REQUIRED ACTION>
Would you retype the entries from the first line to the line bearing "Sedang mencari ide", both included, leaving out every picture?

DATA SUPPLIED>
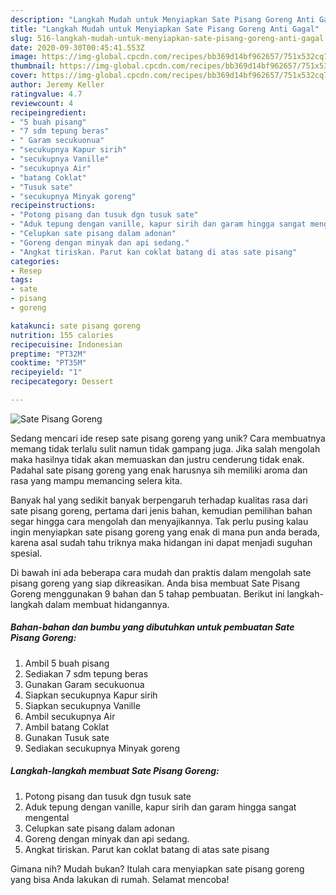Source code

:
 ```yaml
---
description: "Langkah Mudah untuk Menyiapkan Sate Pisang Goreng Anti Gagal"
title: "Langkah Mudah untuk Menyiapkan Sate Pisang Goreng Anti Gagal"
slug: 516-langkah-mudah-untuk-menyiapkan-sate-pisang-goreng-anti-gagal
date: 2020-09-30T00:45:41.553Z
image: https://img-global.cpcdn.com/recipes/bb369d14bf962657/751x532cq70/sate-pisang-goreng-foto-resep-utama.jpg
thumbnail: https://img-global.cpcdn.com/recipes/bb369d14bf962657/751x532cq70/sate-pisang-goreng-foto-resep-utama.jpg
cover: https://img-global.cpcdn.com/recipes/bb369d14bf962657/751x532cq70/sate-pisang-goreng-foto-resep-utama.jpg
author: Jeremy Keller
ratingvalue: 4.7
reviewcount: 4
recipeingredient:
- "5 buah pisang"
- "7 sdm tepung beras"
- " Garam secukuonua"
- "secukupnya Kapur sirih"
- "secukupnya Vanille"
- "secukupnya Air"
- "batang Coklat"
- "Tusuk sate"
- "secukupnya Minyak goreng"
recipeinstructions:
- "Potong pisang dan tusuk dgn tusuk sate"
- "Aduk tepung dengan vanille, kapur sirih dan garam hingga sangat mengental"
- "Celupkan sate pisang dalam adonan"
- "Goreng dengan minyak dan api sedang."
- "Angkat tiriskan. Parut kan coklat batang di atas sate pisang"
categories:
- Resep
tags:
- sate
- pisang
- goreng

katakunci: sate pisang goreng 
nutrition: 155 calories
recipecuisine: Indonesian
preptime: "PT32M"
cooktime: "PT35M"
recipeyield: "1"
recipecategory: Dessert

---
```



![Sate Pisang Goreng](https://img-global.cpcdn.com/recipes/bb369d14bf962657/751x532cq70/sate-pisang-goreng-foto-resep-utama.jpg)

Sedang mencari ide resep sate pisang goreng yang unik? Cara membuatnya memang tidak terlalu sulit namun tidak gampang juga. Jika salah mengolah maka hasilnya tidak akan memuaskan dan justru cenderung tidak enak. Padahal sate pisang goreng yang enak harusnya sih memiliki aroma dan rasa yang mampu memancing selera kita.



Banyak hal yang sedikit banyak berpengaruh terhadap kualitas rasa dari sate pisang goreng, pertama dari jenis bahan, kemudian pemilihan bahan segar hingga cara mengolah dan menyajikannya. Tak perlu pusing kalau ingin menyiapkan sate pisang goreng yang enak di mana pun anda berada, karena asal sudah tahu triknya maka hidangan ini dapat menjadi suguhan spesial.


Di bawah ini ada beberapa cara mudah dan praktis dalam mengolah sate pisang goreng yang siap dikreasikan. Anda bisa membuat Sate Pisang Goreng menggunakan 9 bahan dan 5 tahap pembuatan. Berikut ini langkah-langkah dalam membuat hidangannya.

<!--inarticleads1-->

##### Bahan-bahan dan bumbu yang dibutuhkan untuk pembuatan Sate Pisang Goreng:

1. Ambil 5 buah pisang
1. Sediakan 7 sdm tepung beras
1. Gunakan  Garam secukuonua
1. Siapkan secukupnya Kapur sirih
1. Siapkan secukupnya Vanille
1. Ambil secukupnya Air
1. Ambil batang Coklat
1. Gunakan Tusuk sate
1. Sediakan secukupnya Minyak goreng




<!--inarticleads2-->

##### Langkah-langkah membuat Sate Pisang Goreng:

1. Potong pisang dan tusuk dgn tusuk sate
1. Aduk tepung dengan vanille, kapur sirih dan garam hingga sangat mengental
1. Celupkan sate pisang dalam adonan
1. Goreng dengan minyak dan api sedang.
1. Angkat tiriskan. Parut kan coklat batang di atas sate pisang




Gimana nih? Mudah bukan? Itulah cara menyiapkan sate pisang goreng yang bisa Anda lakukan di rumah. Selamat mencoba!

YOUR RESPONSE>
Source code

:
 ```yaml
---
description: "Langkah Mudah untuk Menyiapkan Sate Pisang Goreng Anti Gagal"
title: "Langkah Mudah untuk Menyiapkan Sate Pisang Goreng Anti Gagal"
slug: 516-langkah-mudah-untuk-menyiapkan-sate-pisang-goreng-anti-gagal
date: 2020-09-30T00:45:41.553Z
image: https://img-global.cpcdn.com/recipes/bb369d14bf962657/751x532cq70/sate-pisang-goreng-foto-resep-utama.jpg
thumbnail: https://img-global.cpcdn.com/recipes/bb369d14bf962657/751x532cq70/sate-pisang-goreng-foto-resep-utama.jpg
cover: https://img-global.cpcdn.com/recipes/bb369d14bf962657/751x532cq70/sate-pisang-goreng-foto-resep-utama.jpg
author: Jeremy Keller
ratingvalue: 4.7
reviewcount: 4
recipeingredient:
- "5 buah pisang"
- "7 sdm tepung beras"
- " Garam secukuonua"
- "secukupnya Kapur sirih"
- "secukupnya Vanille"
- "secukupnya Air"
- "batang Coklat"
- "Tusuk sate"
- "secukupnya Minyak goreng"
recipeinstructions:
- "Potong pisang dan tusuk dgn tusuk sate"
- "Aduk tepung dengan vanille, kapur sirih dan garam hingga sangat mengental"
- "Celupkan sate pisang dalam adonan"
- "Goreng dengan minyak dan api sedang."
- "Angkat tiriskan. Parut kan coklat batang di atas sate pisang"
categories:
- Resep
tags:
- sate
- pisang
- goreng

katakunci: sate pisang goreng 
nutrition: 155 calories
recipecuisine: Indonesian
preptime: "PT32M"
cooktime: "PT35M"
recipeyield: "1"
recipecategory: Dessert

---
```



![Sate Pisang Goreng](https://img-global.cpcdn.com/recipes/bb369d14bf962657/751x532cq70/sate-pisang-goreng-foto-resep-utama.jpg)

Sedang mencari ide resep sate pisang goreng yang unik? Cara membuatnya memang tidak terlalu sulit namun tidak gampang juga. Jika salah mengolah maka hasilnya tidak akan memuaskan dan justru cenderung tidak enak. Padahal sate pisang goreng yang enak harusnya sih memiliki aroma dan rasa yang mampu memancing selera kita.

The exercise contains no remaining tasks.